=== Section Start ===
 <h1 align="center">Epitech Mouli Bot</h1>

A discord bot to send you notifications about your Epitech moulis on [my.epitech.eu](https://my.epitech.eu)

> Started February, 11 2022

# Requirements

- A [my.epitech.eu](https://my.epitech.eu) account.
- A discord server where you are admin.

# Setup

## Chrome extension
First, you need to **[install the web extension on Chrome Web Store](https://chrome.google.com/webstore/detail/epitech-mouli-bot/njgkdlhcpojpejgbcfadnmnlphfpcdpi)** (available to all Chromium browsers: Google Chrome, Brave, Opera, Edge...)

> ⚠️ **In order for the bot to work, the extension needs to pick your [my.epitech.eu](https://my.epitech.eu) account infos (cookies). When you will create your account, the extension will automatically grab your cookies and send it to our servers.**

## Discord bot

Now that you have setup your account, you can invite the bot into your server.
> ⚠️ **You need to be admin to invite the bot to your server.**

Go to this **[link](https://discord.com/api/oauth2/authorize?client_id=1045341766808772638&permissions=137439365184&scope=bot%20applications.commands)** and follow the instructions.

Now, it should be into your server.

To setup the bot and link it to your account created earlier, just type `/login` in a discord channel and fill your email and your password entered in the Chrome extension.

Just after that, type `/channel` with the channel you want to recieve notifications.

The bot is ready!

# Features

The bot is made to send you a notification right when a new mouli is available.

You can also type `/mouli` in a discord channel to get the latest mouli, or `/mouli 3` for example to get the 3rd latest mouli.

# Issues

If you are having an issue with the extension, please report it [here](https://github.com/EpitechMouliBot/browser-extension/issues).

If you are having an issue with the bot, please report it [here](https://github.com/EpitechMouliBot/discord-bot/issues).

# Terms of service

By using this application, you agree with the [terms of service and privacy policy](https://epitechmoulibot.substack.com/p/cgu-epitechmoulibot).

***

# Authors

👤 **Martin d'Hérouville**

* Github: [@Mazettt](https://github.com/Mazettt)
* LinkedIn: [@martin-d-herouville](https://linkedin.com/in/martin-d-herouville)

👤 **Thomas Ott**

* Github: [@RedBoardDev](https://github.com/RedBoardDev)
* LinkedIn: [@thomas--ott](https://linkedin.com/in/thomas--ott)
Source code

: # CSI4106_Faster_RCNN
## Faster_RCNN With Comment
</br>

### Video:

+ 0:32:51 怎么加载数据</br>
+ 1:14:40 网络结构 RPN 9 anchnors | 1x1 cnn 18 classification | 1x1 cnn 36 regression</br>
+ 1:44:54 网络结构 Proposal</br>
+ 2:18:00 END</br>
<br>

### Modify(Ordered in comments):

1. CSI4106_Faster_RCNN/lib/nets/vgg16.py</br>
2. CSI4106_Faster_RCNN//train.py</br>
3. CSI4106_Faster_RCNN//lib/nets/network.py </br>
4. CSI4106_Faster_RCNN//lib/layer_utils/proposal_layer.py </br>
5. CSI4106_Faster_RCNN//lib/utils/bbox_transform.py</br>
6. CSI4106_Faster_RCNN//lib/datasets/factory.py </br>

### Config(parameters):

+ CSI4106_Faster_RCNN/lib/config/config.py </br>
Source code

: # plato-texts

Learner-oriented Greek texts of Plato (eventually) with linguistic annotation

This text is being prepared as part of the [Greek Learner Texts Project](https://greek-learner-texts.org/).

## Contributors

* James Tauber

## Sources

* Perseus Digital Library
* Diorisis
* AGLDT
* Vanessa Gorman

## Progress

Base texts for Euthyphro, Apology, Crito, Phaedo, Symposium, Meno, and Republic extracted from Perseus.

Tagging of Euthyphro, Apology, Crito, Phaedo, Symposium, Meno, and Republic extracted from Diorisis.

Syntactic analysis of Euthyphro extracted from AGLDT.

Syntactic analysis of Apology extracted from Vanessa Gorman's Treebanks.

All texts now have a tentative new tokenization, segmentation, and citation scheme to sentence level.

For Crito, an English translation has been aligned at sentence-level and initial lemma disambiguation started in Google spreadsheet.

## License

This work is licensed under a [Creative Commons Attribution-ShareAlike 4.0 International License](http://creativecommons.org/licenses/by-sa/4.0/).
=== Section End ===
**Task instructions**
Each and every record above needs writing out exactly.

**Problem solution**
 <h1 align="center">Epitech Mouli Bot</h1>

A discord bot to send you notifications about your Epitech moulis on [my.epitech.eu](https://my.epitech.eu)

> Started February, 11 2022

# Requirements

- A [my.epitech.eu](https://my.epitech.eu) account.
- A discord server where you are admin.

# Setup

## Chrome extension
First, you need to **[install the web extension on Chrome Web Store](https://chrome.google.com/webstore/detail/epitech-mouli-bot/njgkdlhcpojpejgbcfadnmnlphfpcdpi)** (available to all Chromium browsers: Google Chrome, Brave, Opera, Edge...)

> ⚠️ **In order for the bot to work, the extension needs to pick your [my.epitech.eu](https://my.epitech.eu) account infos (cookies). When you will create your account, the extension will automatically grab your cookies and send it to our servers.**

## Discord bot

Now that you have setup your account, you can invite the bot into your server.
> ⚠️ **You need to be admin to invite the bot to your server.**

Go to this **[link](https://discord.com/api/oauth2/authorize?client_id=1045341766808772638&permissions=137439365184&scope=bot%20applications.commands)** and follow the instructions.

Now, it should be into your server.

To setup the bot and link it to your account created earlier, just type `/login` in a discord channel and fill your email and your password entered in the Chrome extension.

Just after that, type `/channel` with the channel you want to recieve notifications.

The bot is ready!

# Features

The bot is made to send you a notification right when a new mouli is available.

You can also type `/mouli` in a discord channel to get the latest mouli, or `/mouli 3` for example to get the 3rd latest mouli.

# Issues

If you are having an issue with the extension, please report it [here](https://github.com/EpitechMouliBot/browser-extension/issues).

If you are having an issue with the bot, please report it [here](https://github.com/EpitechMouliBot/discord-bot/issues).

# Terms of service

By using this application, you agree with the [terms of service and privacy policy](https://epitechmoulibot.substack.com/p/cgu-epitechmoulibot).

***

# Authors

👤 **Martin d'Hérouville**

* Github: [@Mazettt](https://github.com/Mazettt)
* LinkedIn: [@martin-d-herouville](https://linkedin.com/in/martin-d-herouville)

👤 **Thomas Ott**

* Github: [@RedBoardDev](https://github.com/RedBoardDev)
* LinkedIn: [@thomas--ott](https://linkedin.com/in/thomas--ott)
Source code

: # CSI4106_Faster_RCNN
## Faster_RCNN With Comment
</br>

### Video:

+ 0:32:51 怎么加载数据</br>
+ 1:14:40 网络结构 RPN 9 anchnors | 1x1 cnn 18 classification | 1x1 cnn 36 regression</br>
+ 1:44:54 网络结构 Proposal</br>
+ 2:18:00 END</br>
<br>

### Modify(Ordered in comments):

1. CSI4106_Faster_RCNN/lib/nets/vgg16.py</br>
2. CSI4106_Faster_RCNN//train.py</br>
3. CSI4106_Faster_RCNN//lib/nets/network.py </br>
4. CSI4106_Faster_RCNN//lib/layer_utils/proposal_layer.py </br>
5. CSI4106_Faster_RCNN//lib/utils/bbox_transform.py</br>
6. CSI4106_Faster_RCNN//lib/datasets/factory.py </br>

### Config(parameters):

+ CSI4106_Faster_RCNN/lib/config/config.py </br>
Source code

: # plato-texts

Learner-oriented Greek texts of Plato (eventually) with linguistic annotation

This text is being prepared as part of the [Greek Learner Texts Project](https://greek-learner-texts.org/).

## Contributors

* James Tauber

## Sources

* Perseus Digital Library
* Diorisis
* AGLDT
* Vanessa Gorman

## Progress

Base texts for Euthyphro, Apology, Crito, Phaedo, Symposium, Meno, and Republic extracted from Perseus.

Tagging of Euthyphro, Apology, Crito, Phaedo, Symposium, Meno, and Republic extracted from Diorisis.

Syntactic analysis of Euthyphro extracted from AGLDT.

Syntactic analysis of Apology extracted from Vanessa Gorman's Treebanks.

All texts now have a tentative new tokenization, segmentation, and citation scheme to sentence level.

For Crito, an English translation has been aligned at sentence-level and initial lemma disambiguation started in Google spreadsheet.

## License

This work is licensed under a [Creative Commons Attribution-ShareAlike 4.0 International License](http://creativecommons.org/licenses/by-sa/4.0/).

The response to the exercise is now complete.